Mobile phones going out of the reach of Nigerians

If you need a phone with which you can conveniently use the ever popular social media, surf the web and indeed carry out sundry data-driven activities including downloading the music of your favourite artistes, go get yourself a smartphone. The smartphone differs markedly from the older feature phones in, among others, its ability to enable and facilitate data transactions. Smartphones were initially exclusive to the high end variants, costing consumers in the range of N70,000 to N80,000 to sometimes well over N100,000. Obviously only those with sufficient disposable incomes, most likely the upper demographic segments could have afforded such phones. Over the years, however, the smartphone has gradually permeated the lower segments of the demographic pyramid.
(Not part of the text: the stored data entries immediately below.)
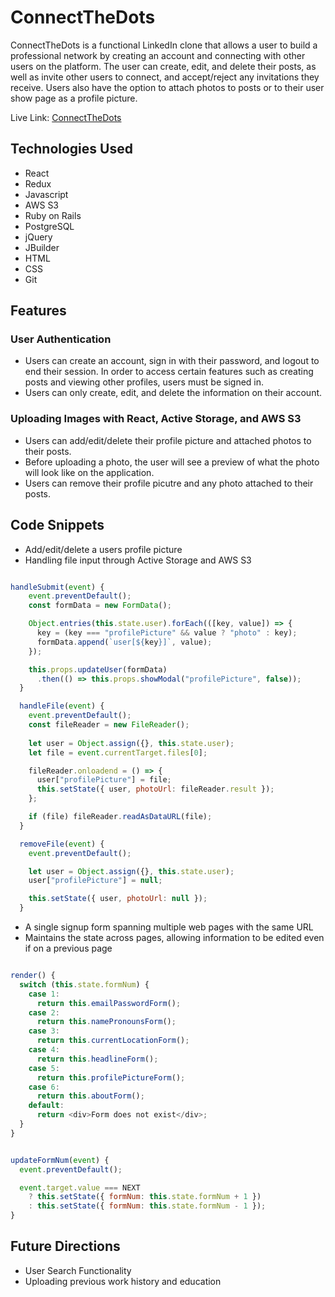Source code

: # ConnectTheDots

ConnectTheDots is a functional LinkedIn clone that allows a user to build a professional network by creating an account and connecting with other users on the platform. The user can create, edit, and delete their posts, as well as invite other users to connect, and accept/reject any invitations they receive. Users also have the option to attach photos to posts or to their user show page as a profile picture.

Live Link: [ConnectTheDots](https://connect-the-dots-grayson-poon.herokuapp.com/)

## Technologies Used

* React
* Redux
* Javascript
* AWS S3
* Ruby on Rails
* PostgreSQL
* jQuery
* JBuilder
* HTML
* CSS
* Git

## Features

### User Authentication

* Users can create an account, sign in with their password, and logout to end their session. In order to access certain features such as creating posts and viewing other profiles, users must be signed in.
* Users can only create, edit, and delete the information on their account.

### Uploading Images with React, Active Storage, and AWS S3

* Users can add/edit/delete their profile picture and attached photos to their posts.
* Before uploading a photo, the user will see a preview of what the photo will look like on the application.
* Users can remove their profile picutre and any photo attached to their posts.

## Code Snippets

* Add/edit/delete a users profile picture
* Handling file input through Active Storage and AWS S3

```Javascript

handleSubmit(event) {
    event.preventDefault();
    const formData = new FormData();

    Object.entries(this.state.user).forEach(([key, value]) => {
      key = (key === "profilePicture" && value ? "photo" : key);
      formData.append(`user[${key}]`, value);
    });

    this.props.updateUser(formData)
      .then(() => this.props.showModal("profilePicture", false));
  }

  handleFile(event) {
    event.preventDefault();
    const fileReader = new FileReader();
    
    let user = Object.assign({}, this.state.user);
    let file = event.currentTarget.files[0];

    fileReader.onloadend = () => {
      user["profilePicture"] = file;
      this.setState({ user, photoUrl: fileReader.result });
    };

    if (file) fileReader.readAsDataURL(file);
  }

  removeFile(event) {
    event.preventDefault();

    let user = Object.assign({}, this.state.user);
    user["profilePicture"] = null;

    this.setState({ user, photoUrl: null });
  }

```

* A single signup form spanning multiple web pages with the same URL
* Maintains the state across pages, allowing information to be edited even if on a previous page

```Javascript

render() {
  switch (this.state.formNum) {
    case 1:
      return this.emailPasswordForm();
    case 2:
      return this.namePronounsForm();
    case 3:
      return this.currentLocationForm();
    case 4:
      return this.headlineForm();
    case 5:
      return this.profilePictureForm();
    case 6:
      return this.aboutForm();
    default:
      return <div>Form does not exist</div>;
  }
}

```

```Javascript

updateFormNum(event) {
  event.preventDefault();

  event.target.value === NEXT
    ? this.setState({ formNum: this.state.formNum + 1 })
    : this.setState({ formNum: this.state.formNum - 1 });
}

```

## Future Directions

* User Search Functionality
* Uploading previous work history and education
Now, there are smartphones for the mid-tier category costing between N25,000 and N45,000 and hordes of smartphones for the low-tier category costing as low as N8,000.

According to the online retailing site, Jumia, the low-end (read cheap) brands of smartphones are today, their best selling products. There are lots of models of low end smartphones provided by such brands as Samsung, LG and lots of Chinese manufacturers. The lure of the cheap smartphone lies in its affordability. Affordability in turn, makes it accessible to students, artisans, subsistence farmers, traders and many more in the lower demographic segments who would ordinarily be unable to afford smartphones. The smartphone is a major deviation from the feature phone of old, largely on account of its operating system which enables it to utilise  the hordes of services that can be enabled by mobile broadband. It therefore has considerably higher utility than the feature phone.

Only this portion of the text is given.